Only the lines below starting at the one that contains "# Retrospection App" and ending at the one that contains "## Project Structure" are to be reproduced, exactly and with both ends kept.

BEGIN DATASET EXTRACT

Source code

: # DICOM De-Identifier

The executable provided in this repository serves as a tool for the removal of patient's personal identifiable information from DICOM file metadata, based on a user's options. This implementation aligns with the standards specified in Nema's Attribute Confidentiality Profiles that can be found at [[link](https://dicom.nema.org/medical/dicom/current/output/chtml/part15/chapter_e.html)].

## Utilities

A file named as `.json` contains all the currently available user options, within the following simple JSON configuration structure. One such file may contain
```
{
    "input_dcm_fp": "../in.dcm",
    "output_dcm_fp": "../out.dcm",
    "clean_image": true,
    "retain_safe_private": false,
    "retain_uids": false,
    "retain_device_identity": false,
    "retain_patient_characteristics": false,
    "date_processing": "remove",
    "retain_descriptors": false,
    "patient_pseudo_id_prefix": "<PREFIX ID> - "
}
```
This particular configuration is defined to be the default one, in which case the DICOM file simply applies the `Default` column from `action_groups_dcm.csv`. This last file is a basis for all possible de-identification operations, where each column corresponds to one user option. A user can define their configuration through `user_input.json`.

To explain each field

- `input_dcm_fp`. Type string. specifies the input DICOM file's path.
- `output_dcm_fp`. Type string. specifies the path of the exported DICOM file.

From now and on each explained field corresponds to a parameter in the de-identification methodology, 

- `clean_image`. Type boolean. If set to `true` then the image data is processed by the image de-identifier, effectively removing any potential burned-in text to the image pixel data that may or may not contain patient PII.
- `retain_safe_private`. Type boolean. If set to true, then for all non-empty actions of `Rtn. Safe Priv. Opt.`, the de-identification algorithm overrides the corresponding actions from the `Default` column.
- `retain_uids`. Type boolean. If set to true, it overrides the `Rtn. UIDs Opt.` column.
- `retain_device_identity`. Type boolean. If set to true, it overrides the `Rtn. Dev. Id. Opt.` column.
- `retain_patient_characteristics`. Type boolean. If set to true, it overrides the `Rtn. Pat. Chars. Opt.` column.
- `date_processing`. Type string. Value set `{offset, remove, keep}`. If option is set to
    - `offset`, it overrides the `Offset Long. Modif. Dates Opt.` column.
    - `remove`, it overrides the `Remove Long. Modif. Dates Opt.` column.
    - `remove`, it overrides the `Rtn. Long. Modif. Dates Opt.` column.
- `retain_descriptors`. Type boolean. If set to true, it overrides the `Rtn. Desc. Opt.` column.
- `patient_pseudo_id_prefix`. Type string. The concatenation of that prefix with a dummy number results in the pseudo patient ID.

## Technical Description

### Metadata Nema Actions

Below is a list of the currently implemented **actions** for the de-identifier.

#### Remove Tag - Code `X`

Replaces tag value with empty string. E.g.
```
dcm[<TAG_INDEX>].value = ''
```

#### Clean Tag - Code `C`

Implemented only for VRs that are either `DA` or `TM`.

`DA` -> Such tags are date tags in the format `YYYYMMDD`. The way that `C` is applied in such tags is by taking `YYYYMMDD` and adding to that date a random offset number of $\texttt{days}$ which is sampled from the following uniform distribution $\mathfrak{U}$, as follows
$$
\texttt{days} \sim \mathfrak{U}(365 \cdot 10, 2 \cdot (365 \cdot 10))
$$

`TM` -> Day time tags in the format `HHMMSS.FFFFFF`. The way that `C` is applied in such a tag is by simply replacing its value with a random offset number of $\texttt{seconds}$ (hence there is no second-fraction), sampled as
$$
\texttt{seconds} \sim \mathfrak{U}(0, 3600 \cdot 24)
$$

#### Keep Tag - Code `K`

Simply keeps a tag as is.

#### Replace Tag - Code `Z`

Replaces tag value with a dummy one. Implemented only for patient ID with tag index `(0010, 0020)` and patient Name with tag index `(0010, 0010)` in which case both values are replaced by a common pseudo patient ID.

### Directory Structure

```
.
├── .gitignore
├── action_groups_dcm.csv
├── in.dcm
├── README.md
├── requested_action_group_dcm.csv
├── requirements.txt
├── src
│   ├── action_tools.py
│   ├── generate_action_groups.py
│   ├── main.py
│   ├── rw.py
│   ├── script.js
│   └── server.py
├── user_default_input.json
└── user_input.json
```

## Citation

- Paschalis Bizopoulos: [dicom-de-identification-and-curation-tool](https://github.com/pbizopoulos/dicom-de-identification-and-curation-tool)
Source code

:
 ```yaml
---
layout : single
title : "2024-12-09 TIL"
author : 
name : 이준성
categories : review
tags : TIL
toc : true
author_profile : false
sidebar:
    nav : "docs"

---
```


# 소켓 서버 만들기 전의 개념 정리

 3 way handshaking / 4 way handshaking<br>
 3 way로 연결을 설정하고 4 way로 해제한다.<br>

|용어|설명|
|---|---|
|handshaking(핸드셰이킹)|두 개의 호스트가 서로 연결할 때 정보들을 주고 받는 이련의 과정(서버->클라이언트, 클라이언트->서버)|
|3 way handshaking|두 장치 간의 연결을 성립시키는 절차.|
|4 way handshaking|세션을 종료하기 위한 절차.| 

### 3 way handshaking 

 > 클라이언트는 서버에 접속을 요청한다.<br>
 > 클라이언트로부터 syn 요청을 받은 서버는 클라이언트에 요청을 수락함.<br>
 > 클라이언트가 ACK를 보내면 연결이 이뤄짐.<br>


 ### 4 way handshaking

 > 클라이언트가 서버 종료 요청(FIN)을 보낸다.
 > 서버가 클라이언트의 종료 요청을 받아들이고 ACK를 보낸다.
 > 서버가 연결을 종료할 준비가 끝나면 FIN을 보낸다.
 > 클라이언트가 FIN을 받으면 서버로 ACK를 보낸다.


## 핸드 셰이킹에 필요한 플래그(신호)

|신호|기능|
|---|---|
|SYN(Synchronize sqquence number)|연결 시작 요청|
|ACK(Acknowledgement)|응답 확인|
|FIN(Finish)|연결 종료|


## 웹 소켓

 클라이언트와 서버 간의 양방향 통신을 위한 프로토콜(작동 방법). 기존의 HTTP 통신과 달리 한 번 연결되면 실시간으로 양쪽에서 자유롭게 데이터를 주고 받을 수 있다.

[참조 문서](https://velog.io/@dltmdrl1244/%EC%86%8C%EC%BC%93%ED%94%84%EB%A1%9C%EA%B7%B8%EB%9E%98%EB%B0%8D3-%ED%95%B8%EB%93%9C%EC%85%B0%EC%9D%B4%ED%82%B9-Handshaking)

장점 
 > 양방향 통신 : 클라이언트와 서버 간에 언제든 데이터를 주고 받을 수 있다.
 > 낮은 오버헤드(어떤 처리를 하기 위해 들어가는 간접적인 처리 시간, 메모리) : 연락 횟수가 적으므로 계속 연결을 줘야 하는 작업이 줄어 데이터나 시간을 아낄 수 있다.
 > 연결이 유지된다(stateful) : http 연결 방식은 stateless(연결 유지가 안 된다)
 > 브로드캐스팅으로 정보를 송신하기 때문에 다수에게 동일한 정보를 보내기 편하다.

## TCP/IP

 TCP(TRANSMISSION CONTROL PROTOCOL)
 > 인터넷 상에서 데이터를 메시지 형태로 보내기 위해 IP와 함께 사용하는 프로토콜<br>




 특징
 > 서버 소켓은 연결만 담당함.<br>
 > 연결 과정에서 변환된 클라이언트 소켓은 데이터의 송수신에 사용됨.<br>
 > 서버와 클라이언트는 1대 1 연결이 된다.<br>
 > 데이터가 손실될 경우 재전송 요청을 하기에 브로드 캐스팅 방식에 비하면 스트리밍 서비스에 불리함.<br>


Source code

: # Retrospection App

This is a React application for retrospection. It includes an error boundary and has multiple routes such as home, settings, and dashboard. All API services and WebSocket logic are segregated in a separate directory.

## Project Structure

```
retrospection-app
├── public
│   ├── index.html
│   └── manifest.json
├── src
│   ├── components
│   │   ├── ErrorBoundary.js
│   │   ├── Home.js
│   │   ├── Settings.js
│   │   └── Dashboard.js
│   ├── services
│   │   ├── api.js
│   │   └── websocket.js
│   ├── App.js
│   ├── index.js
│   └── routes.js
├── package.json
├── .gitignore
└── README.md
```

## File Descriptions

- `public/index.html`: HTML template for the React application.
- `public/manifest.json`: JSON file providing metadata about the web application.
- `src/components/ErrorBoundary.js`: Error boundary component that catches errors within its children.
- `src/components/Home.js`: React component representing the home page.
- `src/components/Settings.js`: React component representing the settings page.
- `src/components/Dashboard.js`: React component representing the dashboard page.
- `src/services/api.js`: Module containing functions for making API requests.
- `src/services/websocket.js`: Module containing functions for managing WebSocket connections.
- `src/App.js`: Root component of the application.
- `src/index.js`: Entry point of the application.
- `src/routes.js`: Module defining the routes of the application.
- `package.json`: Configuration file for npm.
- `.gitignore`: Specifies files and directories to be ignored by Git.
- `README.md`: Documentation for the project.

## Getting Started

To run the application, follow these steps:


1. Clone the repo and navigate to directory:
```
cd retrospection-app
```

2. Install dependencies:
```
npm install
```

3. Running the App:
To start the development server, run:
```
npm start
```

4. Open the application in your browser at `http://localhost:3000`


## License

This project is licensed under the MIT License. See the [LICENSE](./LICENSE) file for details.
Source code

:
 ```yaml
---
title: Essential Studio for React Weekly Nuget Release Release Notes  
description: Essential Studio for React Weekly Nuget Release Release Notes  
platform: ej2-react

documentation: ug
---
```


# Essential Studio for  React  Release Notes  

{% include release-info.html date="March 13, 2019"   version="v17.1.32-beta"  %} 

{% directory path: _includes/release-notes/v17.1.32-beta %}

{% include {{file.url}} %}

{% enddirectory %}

END DATASET EXTRACT

▸ WRITTEN ANSWER
: # Retrospection App

This is a React application for retrospection. It includes an error boundary and has multiple routes such as home, settings, and dashboard. All API services and WebSocket logic are segregated in a separate directory.

## Project Structure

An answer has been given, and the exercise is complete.